I held three sessions around the riding here, one in each of the three provincial ridings, where I invited the mayor of each community, the MLA and myself representing all levels of government, and invited small businesses to come and meet with us.
I was really trying to respect their time, because time is money when you’re a small business, so that they could talk to all three levels of government at the same time.
In the communities here, and Revelstoke was certainly one of them, affordable housing was certainly an issue from a business perspective as well. There are businesses that want to expand, but in order to do that, affordable housing for new employees becomes an issue.
Now the Liberals have announced billions of dollars around affordable housing, they’re supposed to actually tell us what that might mean fairly shortly. And so once we find out what the affordable housing initiative will look like federally, we’re certainly going to make sure municipalities are all well aware of the opportunity.
We have a local woman named Shannon Smith who has been doing a letter writing campaign to our provincial government to try and make Three Valley Gap safer. I was wondering if there’s any conversations about that happening federally?

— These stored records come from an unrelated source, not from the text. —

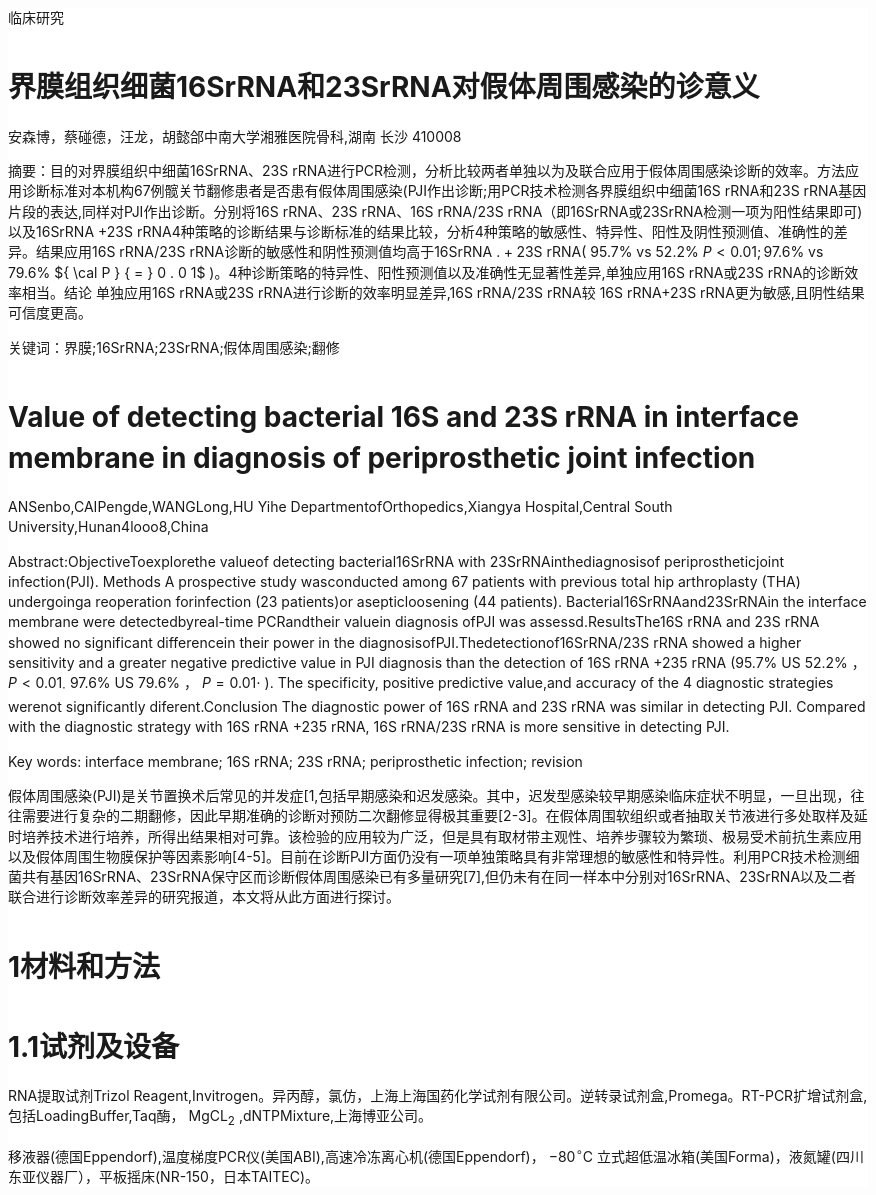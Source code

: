 临床研究

# 界膜组织细菌16SrRNA和23SrRNA对假体周围感染的诊意义

安森博，蔡碰德，汪龙，胡懿郃中南大学湘雅医院骨科,湖南 长沙 410008

摘要：目的对界膜组织中细菌16SrRNA、23S rRNA进行PCR检测，分析比较两者单独以为及联合应用于假体周围感染诊断的效率。方法应用诊断标准对本机构67例髋关节翻修患者是否患有假体周围感染(PJI作出诊断;用PCR技术检测各界膜组织中细菌16S rRNA和23S rRNA基因片段的表达,同样对PJI作出诊断。分别将16S rRNA、23S rRNA、16S rRNA/23S rRNA（即16SrRNA或23SrRNA检测一项为阳性结果即可)以及16SrRNA $+ 2 3 \mathrm { S }$ rRNA4种策略的诊断结果与诊断标准的结果比较，分析4种策略的敏感性、特异性、阳性及阴性预测值、准确性的差异。结果应用16S rRNA/23S rRNA诊断的敏感性和阴性预测值均高于16SrRNA $. + 2 3 \mathrm { S }$ rRNA( $9 5 . 7 \%$ vs $5 2 . 2 \%$ $P { < } 0 . 0 1 ; 9 7 . 6 \%$ vs $7 9 . 6 \%$ ${ \cal P } { = } 0 . 0 1$ )。4种诊断策略的特异性、阳性预测值以及准确性无显著性差异,单独应用16S rRNA或23S rRNA的诊断效率相当。结论 单独应用16S rRNA或23S rRNA进行诊断的效率明显差异,16S rRNA/23S rRNA较 $1 6 \mathrm { S \ r R N A { + } } 2 3 \mathrm { S }$ rRNA更为敏感,且阴性结果可信度更高。

关键词：界膜;16SrRNA;23SrRNA;假体周围感染;翻修

# Value of detecting bacterial 16S and 23S rRNA in interface membrane in diagnosis of periprosthetic joint infection

ANSenbo,CAIPengde,WANGLong,HU Yihe DepartmentofOrthopedics,Xiangya Hospital,Central South University,Hunan4looo8,China

Abstract:ObjectiveToexplorethe valueof detecting bacterial16SrRNA with 23SrRNAinthediagnosisof periprostheticjoint infection(PJI). Methods A prospective study wasconducted among 67 patients with previous total hip arthroplasty (THA) undergoinga reoperation forinfection (23 patients)or asepticloosening (44 patients). Bacterial16SrRNAand23SrRNAin the interface membrane were detectedbyreal-time PCRandtheir valuein diagnosis ofPJI was assessd.ResultsThe16S rRNA and 23S rRNA showed no significant differencein their power in the diagnosisofPJI.Thedetectionof16SrRNA/23S rRNA showed a higher sensitivity and a greater negative predictive value in PJI diagnosis than the detection of 16S rRNA $+ 2 3 5$ rRNA $( 9 5 . 7 \%$ US $5 2 . 2 \%$ ， $P { < } 0 . 0 1 _ { \cdot }$ $9 7 . 6 \%$ US $7 9 . 6 \%$ ， $P { = } 0 . 0 1 \mathrm { \cdot }$ ). The specificity, positive predictive value,and accuracy of the 4 diagnostic strategies werenot significantly diferent.Conclusion The diagnostic power of 16S rRNA and 23S rRNA was similar in detecting PJI. Compared with the diagnostic strategy with 16S rRNA $+ 2 3 5$ rRNA, 16S rRNA/23S rRNA is more sensitive in detecting PJI.

Key words: interface membrane; 16S rRNA; 23S rRNA; periprosthetic infection; revision

假体周围感染(PJI)是关节置换术后常见的并发症[1,包括早期感染和迟发感染。其中，迟发型感染较早期感染临床症状不明显，一旦出现，往往需要进行复杂的二期翻修，因此早期准确的诊断对预防二次翻修显得极其重要[2-3]。在假体周围软组织或者抽取关节液进行多处取样及延时培养技术进行培养，所得出结果相对可靠。该检验的应用较为广泛，但是具有取材带主观性、培养步骤较为繁琐、极易受术前抗生素应用以及假体周围生物膜保护等因素影响[4-5]。目前在诊断PJI方面仍没有一项单独策略具有非常理想的敏感性和特异性。利用PCR技术检测细菌共有基因16SrRNA、23SrRNA保守区而诊断假体周围感染已有多量研究[7],但仍未有在同一样本中分别对16SrRNA、23SrRNA以及二者联合进行诊断效率差异的研究报道，本文将从此方面进行探讨。

# 1材料和方法

# 1.1试剂及设备

RNA提取试剂Trizol Reagent,Invitrogen。异丙醇，氯仿，上海上海国药化学试剂有限公司。逆转录试剂盒,Promega。RT-PCR扩增试剂盒,包括LoadingBuffer,Taq酶， $\mathrm { M g C L } _ { 2 }$ ,dNTPMixture,上海博亚公司。

移液器(德国Eppendorf),温度梯度PCR仪(美国ABI),高速冷冻离心机(德国Eppendorf)， $- 8 0 \mathrm { { ^ { \circ } C } }$ 立式超低温冰箱(美国Forma)，液氮罐(四川东亚仪器厂），平板摇床(NR-150，日本TAITEC)。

Not federally, and I know that’s an issue — I lived in Revelstoke here briefly back in the 70s working with Glacier Park — and the highway has been an issue for many many decades.
Because I’m federal, the work I do to try and get money for the highway is kind of limited to the pieces that are in Revelstoke National Park and Glacier National Park, and of course in between, where the hot springs are, that’s a provincial piece of highway, and as soon you get out of town here, that becomes provincial again. And so Three Valley Gap is a provincial initiative.

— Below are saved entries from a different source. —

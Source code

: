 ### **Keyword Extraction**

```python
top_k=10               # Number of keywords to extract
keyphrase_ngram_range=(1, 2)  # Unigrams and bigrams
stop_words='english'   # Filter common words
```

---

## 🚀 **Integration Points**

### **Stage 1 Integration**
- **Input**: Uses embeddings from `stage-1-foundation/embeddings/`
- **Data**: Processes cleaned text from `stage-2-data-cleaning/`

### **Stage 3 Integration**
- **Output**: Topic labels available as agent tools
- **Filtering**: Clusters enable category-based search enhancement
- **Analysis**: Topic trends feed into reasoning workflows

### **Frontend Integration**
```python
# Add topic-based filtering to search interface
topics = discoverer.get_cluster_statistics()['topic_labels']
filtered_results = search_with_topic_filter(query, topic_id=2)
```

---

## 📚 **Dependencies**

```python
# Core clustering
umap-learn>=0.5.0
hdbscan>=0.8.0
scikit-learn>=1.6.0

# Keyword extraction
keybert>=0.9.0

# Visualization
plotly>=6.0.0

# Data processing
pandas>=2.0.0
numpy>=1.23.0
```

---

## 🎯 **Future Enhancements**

Having said that, I do keep in touch with the provincial district managers of highways to try and coordinate efforts. But particularly sort of from Revelstoke here through to the Alberta border, because that’s my riding. So there’s a piece in Yoho Park as well that’s also federal.
But in the end, it has to be a coordinated between the province and the federal government because the highway kind of has different pieces with different jurisdictions.

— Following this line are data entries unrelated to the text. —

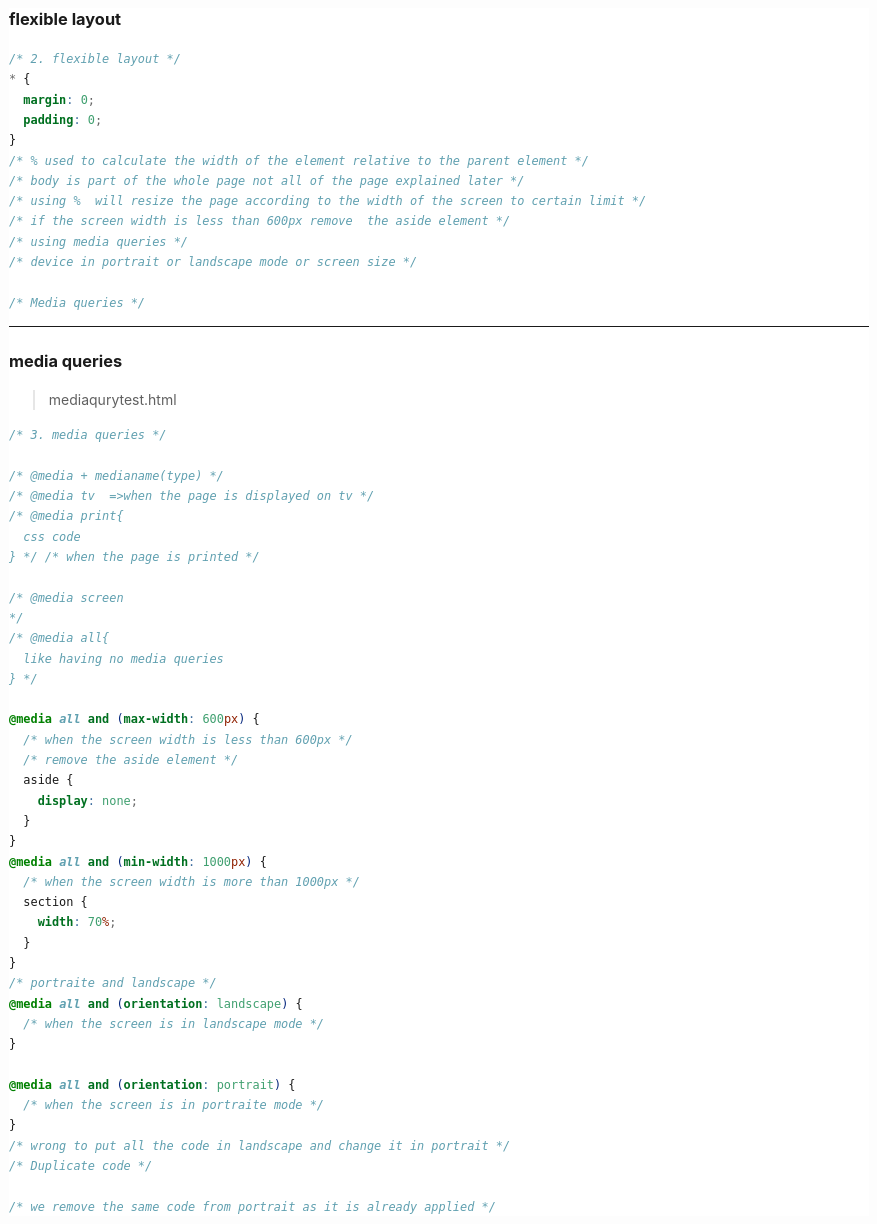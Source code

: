 ### flexible layout

```css
/* 2. flexible layout */
* {
  margin: 0;
  padding: 0;
}
/* % used to calculate the width of the element relative to the parent element */
/* body is part of the whole page not all of the page explained later */
/* using %  will resize the page according to the width of the screen to certain limit */
/* if the screen width is less than 600px remove  the aside element */
/* using media queries */
/* device in portrait or landscape mode or screen size */

/* Media queries */
```

---

### media queries

> mediaqurytest.html

```css
/* 3. media queries */

/* @media + medianame(type) */
/* @media tv  =>when the page is displayed on tv */
/* @media print{
  css code
} */ /* when the page is printed */

/* @media screen  
*/
/* @media all{
  like having no media queries
} */

@media all and (max-width: 600px) {
  /* when the screen width is less than 600px */
  /* remove the aside element */
  aside {
    display: none;
  }
}
@media all and (min-width: 1000px) {
  /* when the screen width is more than 1000px */
  section {
    width: 70%;
  }
}
/* portraite and landscape */
@media all and (orientation: landscape) {
  /* when the screen is in landscape mode */
}

@media all and (orientation: portrait) {
  /* when the screen is in portraite mode */
}
/* wrong to put all the code in landscape and change it in portrait */
/* Duplicate code */

/* we remove the same code from portrait as it is already applied */

```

Have you heard from your constituents about the CP Rail strike?
Oh yes, very much so. We have a lot of people throughout the riding that work for CP Rail.
I’m really hopeful that they can reach a reasonable agreement. A strike, quite frankly, would be devastating to a number of industries. And I think the other somewhat unfortunate part is if there was a strike, I think we’d be seeing a bill introduced in Parliament very quickly to try and force everybody back to work.
I prefer negotiated settlements, not legislated settlements, but this will be a national issue potentially, so we will need to decide, when that legislation comes forward, which way we’re going to vote.
Generally, because we truly believe unions play an important role in our society, we are likely to be very supportive of the union and whatever their views and positions are on that legislation. But let’s hope we don’t have to vote.
Audience Question: How is your National Local Food Day bill going?
So Bill C-281, which is the National Local Food Day bill, I introduced in Parliament about a week and a half.
The first hour of debate there were four speeches given: one by one of my colleagues, a very supportive one by a member of the Conservative party, two from the Liberal party — one very supportive, the other one left a very wide door open to be supportive. So we’re going to be heading towards an actual vote in about two weeks, it’s looking very positive.
Not that usual to actually get a private member’s Bill through the House of Commons, they usually die somewhere along the way.
But all the indications so far are very good, and why not?
I call this ‘the Bill that’s easy to love,’ because it gives the opportunity for every member of parliament, and every senator ultimately, to celebrate the great initiatives around local food in their ridings—whatever local food is.
*This interview has been edited for clarity and length.